Thearon W. Henderson/Getty Images


hide caption

toggle caption

Thearon W. Henderson/Getty Images

Then-San Francisco 49ers quarterback Colin Kaepernick kneels during a inhabitant anthem in a diversion opposite a Dallas Cowboys on Oct 2, 2016.

Thearon W. Henderson/Getty Images

More than a year ago, Colin Kaepernick, afterwards a quarterback for a San Francisco 49ers, sat, afterwards knelt, during a inhabitant anthem before NFL games. Kaepernick took a knee to criticism a diagnosis of African-Americans and minorities in a U.S., and his actions have generated a lot of conversation.

Players have oral adult for him, and some assimilated in his protest. Coaches have upheld him, and some have called him out. President Trump called protests like Kaepernick’s unpleasant to a flag.

But Kaepernick is not a initial contestant to take a mount on amicable issues. Here are a only a few:

At a 1968 Olympics, U.S. athletes Tommie Smith (center) and John Carlos protested during a personification of “The Star-Spangled Banner” after Smith perceived a bullion and Carlos a bronze award in a 200 scale run.

AP


hide caption

toggle caption

AP

At a 1968 Olympics, U.S. athletes Tommie Smith (center) and John Carlos protested during a personification of “The Star-Spangled Banner” after Smith perceived a bullion and Carlos a bronze award in a 200 scale run.

AP

In 1967, Muhammad Ali cited eremite reasons for refusing to be inducted into a U.S. Army. His heavyweight pretension was nude and he was after convicted of breeze evasion, a self-assurance that a Supreme Court overturned in 1971.

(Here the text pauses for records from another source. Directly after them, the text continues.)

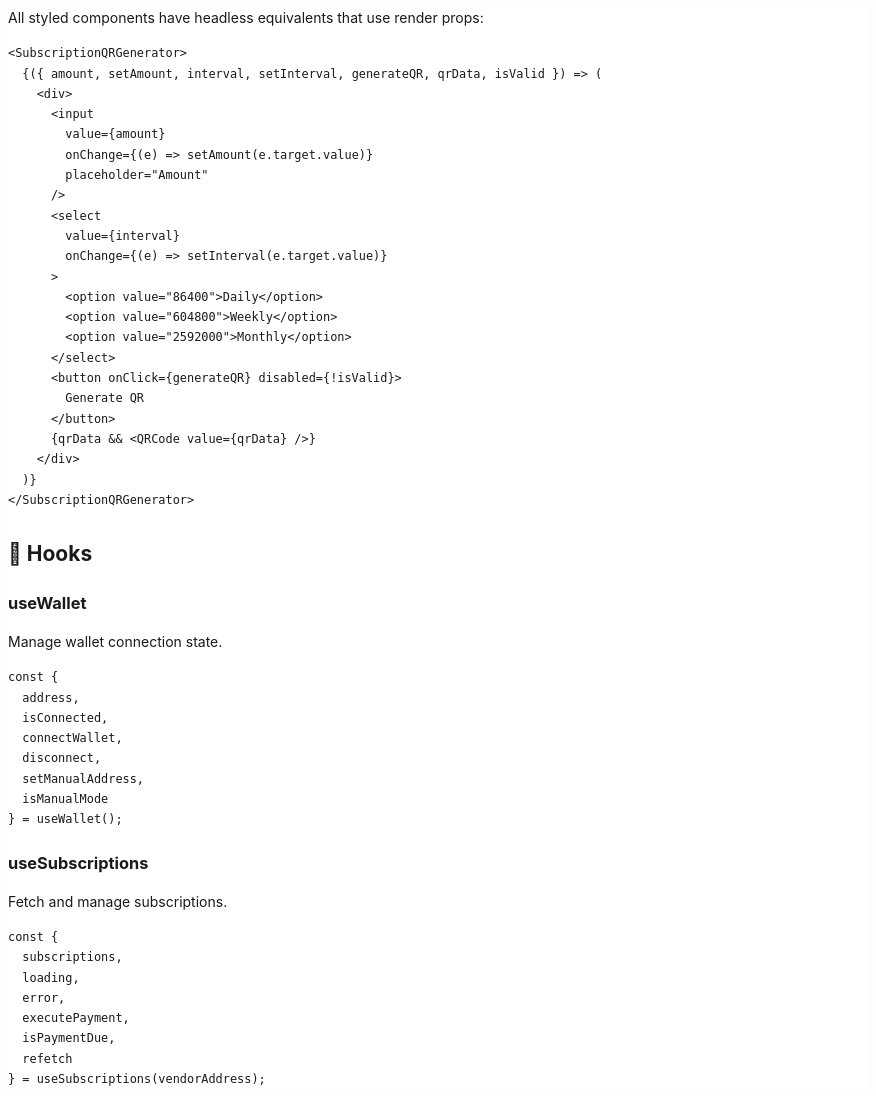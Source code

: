 All styled components have headless equivalents that use render props:

```tsx
<SubscriptionQRGenerator>
  {({ amount, setAmount, interval, setInterval, generateQR, qrData, isValid }) => (
    <div>
      <input 
        value={amount} 
        onChange={(e) => setAmount(e.target.value)}
        placeholder="Amount"
      />
      <select 
        value={interval} 
        onChange={(e) => setInterval(e.target.value)}
      >
        <option value="86400">Daily</option>
        <option value="604800">Weekly</option>
        <option value="2592000">Monthly</option>
      </select>
      <button onClick={generateQR} disabled={!isValid}>
        Generate QR
      </button>
      {qrData && <QRCode value={qrData} />}
    </div>
  )}
</SubscriptionQRGenerator>
```

## 🔧 Hooks

### useWallet
Manage wallet connection state.

```tsx
const { 
  address, 
  isConnected, 
  connectWallet, 
  disconnect,
  setManualAddress,
  isManualMode 
} = useWallet();
```

### useSubscriptions
Fetch and manage subscriptions.

```tsx
const { 
  subscriptions, 
  loading, 
  error, 
  executePayment,
  isPaymentDue,
  refetch 
} = useSubscriptions(vendorAddress);
```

In a 1968 Olympics, after winning a bullion and bronze medals in a men’s 200 meters, U.S. Olympians Tommie Smith and John Carlos lifted their fists, any wearing a black glove, during a award rite to make a matter about tellurian rights. Later, both were dangling from a U.S. Olympic team.

In 2014, 5 St. Louis Rams players walked on to a margin with their hands in a air, in a “Hands up, don’t shoot” pose, to uncover oneness with a protesters in Ferguson, Mo., after a sharpened of 18-year-old Michael Brown.

A Brief History Of Racial Protest In Sports

In light of these examples, and countless others, we wish to hear from you: Do we have questions about a intersection of sports and amicable activism?

Here’s how this works: Tell us your doubt by submitting it below. Our group during Morning Edition will go by responses and collect one — or potentially a few — to examine further. Your doubt could be a executive subject in a destiny sports shred on Morning Edition.

We will hit we if your doubt is chosen. Check behind here for updates on this segment.